The concept of what he terms test-time training is also brought up by Aravind Srinivas. By this he refers to a system that monitors the habits that a person repeats on his or her own machine such as adjusting pictures, writing messages, organizing presentations, or sorting files and gradually becomes accustomed to these habits. Eventually, this system would start performing tasks that are familiar to it without the necessity of relaying information to other places. 

In this incarnation, he postulates, artificial intelligence ceases to seem like a distinct tool that one consults, and begins to appear more like an internal organ, a presence that evolves with its user. It is not leased, but owned. It is your own mind, as he puts it.

Are Massive Data Center Bets Becoming a Liability?

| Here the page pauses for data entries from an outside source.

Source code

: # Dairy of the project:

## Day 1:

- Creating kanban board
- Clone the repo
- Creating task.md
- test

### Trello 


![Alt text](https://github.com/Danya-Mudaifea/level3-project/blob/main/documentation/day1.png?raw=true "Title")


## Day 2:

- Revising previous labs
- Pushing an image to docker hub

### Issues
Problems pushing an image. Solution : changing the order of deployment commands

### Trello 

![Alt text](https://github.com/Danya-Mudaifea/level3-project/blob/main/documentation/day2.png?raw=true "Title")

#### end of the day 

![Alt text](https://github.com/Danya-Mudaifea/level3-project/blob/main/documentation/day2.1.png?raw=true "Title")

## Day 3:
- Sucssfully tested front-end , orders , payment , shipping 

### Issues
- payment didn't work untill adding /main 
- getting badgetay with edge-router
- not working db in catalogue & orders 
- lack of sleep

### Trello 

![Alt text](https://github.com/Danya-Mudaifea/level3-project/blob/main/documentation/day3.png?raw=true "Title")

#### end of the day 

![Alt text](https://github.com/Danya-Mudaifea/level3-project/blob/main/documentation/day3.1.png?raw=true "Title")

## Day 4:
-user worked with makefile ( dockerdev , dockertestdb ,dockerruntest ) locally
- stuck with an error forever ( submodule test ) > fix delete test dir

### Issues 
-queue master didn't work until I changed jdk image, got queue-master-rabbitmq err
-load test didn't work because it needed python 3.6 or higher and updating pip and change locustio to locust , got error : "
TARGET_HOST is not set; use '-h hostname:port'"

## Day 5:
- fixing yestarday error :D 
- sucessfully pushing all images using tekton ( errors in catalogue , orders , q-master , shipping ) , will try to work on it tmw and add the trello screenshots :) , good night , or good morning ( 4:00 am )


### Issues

He does not deny that cloud-based intelligence still has its uses. What he questions is the wisdom of pouring extraordinary sums into ever-larger centers of computation if comparable intelligence can live at the edge, inside ordinary devices. At present, the largest technology firms are wagering hundreds of billions, even trillions of rupees, on vast buildings crowded with processors in the hope of securing dominance. Yet if locally run AI advances as quickly as he expects, Srinivas argues that this logic weakens. In such a world, the concentration of intelligence in distant places would appear less a necessity than a costly habit carried over from an earlier stage.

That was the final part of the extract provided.